Victoria Yates. Vicky. Eurydice. Il n'y avait pas de photos d'elle dans les journaux comme lors de la disparition d'Eliza Davis ou le meurtre de Maybel Thomas. Il n'y avait pas d'articles larmoyant et alarmant, s'inquiétant de la sécurité des jeunes filles dans Londres, une fois la nuit tombée. Aucune mention n'était faite d'elle. Nulle part. Et il n'y en aurait jamais. Encore une pauvre fille des rues qui disparaissait sans que cela n'émeuve personne. Une parmi tant d'autres ! Quelle importance ? Il n'y aurait personne pour la pleurer, si ce n'était ses parents, si elle en avait encore et si ceux-ci lui accordait encore un minimum d'importance. Les bourgeois, les hommes et les femmes de la haute société et donc les papiers et les imprimeries qu'ils possédaient ne se préoccupaient que lorsque leurs propres vies étaient en jeu. Et aujourd'hui, cela n'était pas le cas. Tous les jours, des dizaines de pouilleux, de mendiants et d'âmes perdues dans Whitechapel s'évanouissaient. C'était la norme. Ils n'avaient qu'à faire attention. Ils n'avaient pas à trainer dans de tels quartiers. Cela ne nous regarde pas.

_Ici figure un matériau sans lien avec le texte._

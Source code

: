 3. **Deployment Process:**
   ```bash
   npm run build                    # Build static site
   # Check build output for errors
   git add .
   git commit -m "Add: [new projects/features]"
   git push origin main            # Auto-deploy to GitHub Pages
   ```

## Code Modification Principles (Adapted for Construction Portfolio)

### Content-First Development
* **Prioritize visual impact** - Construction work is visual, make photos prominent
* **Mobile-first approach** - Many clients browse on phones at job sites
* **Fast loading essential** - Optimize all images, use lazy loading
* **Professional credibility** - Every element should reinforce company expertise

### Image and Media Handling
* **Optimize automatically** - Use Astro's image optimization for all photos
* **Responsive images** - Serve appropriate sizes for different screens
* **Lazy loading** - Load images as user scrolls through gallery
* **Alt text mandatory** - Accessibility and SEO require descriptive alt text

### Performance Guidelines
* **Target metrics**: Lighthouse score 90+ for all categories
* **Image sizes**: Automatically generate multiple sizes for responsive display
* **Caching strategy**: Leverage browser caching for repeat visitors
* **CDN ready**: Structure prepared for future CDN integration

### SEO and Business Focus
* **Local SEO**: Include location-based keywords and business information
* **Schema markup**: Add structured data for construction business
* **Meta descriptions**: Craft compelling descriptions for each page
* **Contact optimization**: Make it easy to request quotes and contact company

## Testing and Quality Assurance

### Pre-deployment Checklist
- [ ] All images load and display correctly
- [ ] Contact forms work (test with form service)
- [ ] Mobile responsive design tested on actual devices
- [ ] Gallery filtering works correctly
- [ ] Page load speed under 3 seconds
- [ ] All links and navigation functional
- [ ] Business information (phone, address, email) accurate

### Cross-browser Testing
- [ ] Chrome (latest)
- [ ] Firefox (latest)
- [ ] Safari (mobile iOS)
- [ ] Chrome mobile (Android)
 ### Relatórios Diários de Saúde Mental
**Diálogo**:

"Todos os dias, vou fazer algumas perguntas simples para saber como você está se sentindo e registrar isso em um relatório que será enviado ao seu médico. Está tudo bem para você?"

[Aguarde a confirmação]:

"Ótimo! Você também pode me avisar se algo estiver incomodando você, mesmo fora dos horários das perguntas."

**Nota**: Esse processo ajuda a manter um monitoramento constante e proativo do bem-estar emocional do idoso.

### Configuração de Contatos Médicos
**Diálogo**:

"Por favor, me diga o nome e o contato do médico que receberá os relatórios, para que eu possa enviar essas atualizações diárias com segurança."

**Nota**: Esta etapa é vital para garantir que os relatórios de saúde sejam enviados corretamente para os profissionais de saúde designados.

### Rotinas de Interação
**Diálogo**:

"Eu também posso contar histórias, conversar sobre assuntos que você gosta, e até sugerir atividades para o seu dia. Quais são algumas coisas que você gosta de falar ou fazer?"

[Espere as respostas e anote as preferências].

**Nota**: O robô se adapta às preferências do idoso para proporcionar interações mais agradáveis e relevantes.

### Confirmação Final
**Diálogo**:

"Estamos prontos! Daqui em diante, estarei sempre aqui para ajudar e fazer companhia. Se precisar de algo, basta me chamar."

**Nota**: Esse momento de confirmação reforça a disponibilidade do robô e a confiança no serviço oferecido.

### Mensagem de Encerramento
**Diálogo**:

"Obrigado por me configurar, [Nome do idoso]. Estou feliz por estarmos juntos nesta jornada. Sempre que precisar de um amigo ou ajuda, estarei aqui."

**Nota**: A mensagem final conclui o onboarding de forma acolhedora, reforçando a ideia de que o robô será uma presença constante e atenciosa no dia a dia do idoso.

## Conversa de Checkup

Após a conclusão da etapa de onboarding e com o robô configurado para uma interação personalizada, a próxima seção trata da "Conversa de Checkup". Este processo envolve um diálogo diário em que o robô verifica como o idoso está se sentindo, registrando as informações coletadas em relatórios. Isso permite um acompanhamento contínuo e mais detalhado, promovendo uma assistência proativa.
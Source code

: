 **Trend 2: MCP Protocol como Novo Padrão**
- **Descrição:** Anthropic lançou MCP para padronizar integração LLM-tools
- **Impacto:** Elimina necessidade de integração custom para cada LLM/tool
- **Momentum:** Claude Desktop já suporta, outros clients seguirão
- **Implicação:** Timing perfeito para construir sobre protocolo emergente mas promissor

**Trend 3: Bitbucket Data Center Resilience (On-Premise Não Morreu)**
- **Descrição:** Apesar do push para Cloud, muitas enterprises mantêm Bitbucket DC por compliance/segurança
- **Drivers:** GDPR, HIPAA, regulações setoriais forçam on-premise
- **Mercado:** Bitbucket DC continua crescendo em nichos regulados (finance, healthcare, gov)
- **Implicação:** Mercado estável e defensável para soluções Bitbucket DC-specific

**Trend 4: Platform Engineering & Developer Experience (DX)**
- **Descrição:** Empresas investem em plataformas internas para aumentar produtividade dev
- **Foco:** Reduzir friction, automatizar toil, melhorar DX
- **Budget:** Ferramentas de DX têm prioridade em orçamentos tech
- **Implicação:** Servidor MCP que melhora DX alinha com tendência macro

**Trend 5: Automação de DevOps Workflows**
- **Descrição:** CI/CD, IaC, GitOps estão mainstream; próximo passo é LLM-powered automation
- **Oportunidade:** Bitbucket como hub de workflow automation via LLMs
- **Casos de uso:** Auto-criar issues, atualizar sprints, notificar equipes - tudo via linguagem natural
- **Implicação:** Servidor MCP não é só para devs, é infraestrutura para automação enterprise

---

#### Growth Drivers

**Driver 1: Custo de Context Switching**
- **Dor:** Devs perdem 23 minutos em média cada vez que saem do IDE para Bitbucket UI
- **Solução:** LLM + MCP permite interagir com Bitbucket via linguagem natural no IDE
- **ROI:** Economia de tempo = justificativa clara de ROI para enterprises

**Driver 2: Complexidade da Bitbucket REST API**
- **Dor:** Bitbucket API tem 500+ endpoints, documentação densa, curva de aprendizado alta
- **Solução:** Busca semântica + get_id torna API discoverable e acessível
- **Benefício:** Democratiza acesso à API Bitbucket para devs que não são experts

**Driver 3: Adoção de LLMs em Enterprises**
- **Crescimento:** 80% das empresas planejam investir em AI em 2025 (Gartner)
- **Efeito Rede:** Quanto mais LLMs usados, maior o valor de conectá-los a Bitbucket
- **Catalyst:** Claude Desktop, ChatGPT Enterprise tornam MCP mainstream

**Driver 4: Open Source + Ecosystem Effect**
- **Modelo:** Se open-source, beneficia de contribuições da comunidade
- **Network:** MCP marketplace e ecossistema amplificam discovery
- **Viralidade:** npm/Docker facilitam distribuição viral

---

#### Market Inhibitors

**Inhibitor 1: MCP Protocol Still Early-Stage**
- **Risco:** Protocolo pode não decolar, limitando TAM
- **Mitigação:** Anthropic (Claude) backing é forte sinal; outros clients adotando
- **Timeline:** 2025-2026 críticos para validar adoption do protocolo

Je revis les iris mordorées de Violet White, allumés par une flamme nouvelle, me demander de retrouver cette fille. Je revis ses longs cils noirs jeter comme des ombres sur ses joues pâles et légèrement creusées. Je revis ses cheveux noirs, auréolant son visage comme une aura menaçante. Qu'avait-elle à y gagner ? Victoria « Vicky » Yates avait-elle une importance capitale à ses yeux ? Elle, si farouche et si froide, avait supplié pour que l'on retrouve sa consœur. M'avait supplié. Et j'avais accepté, comme un imbécile.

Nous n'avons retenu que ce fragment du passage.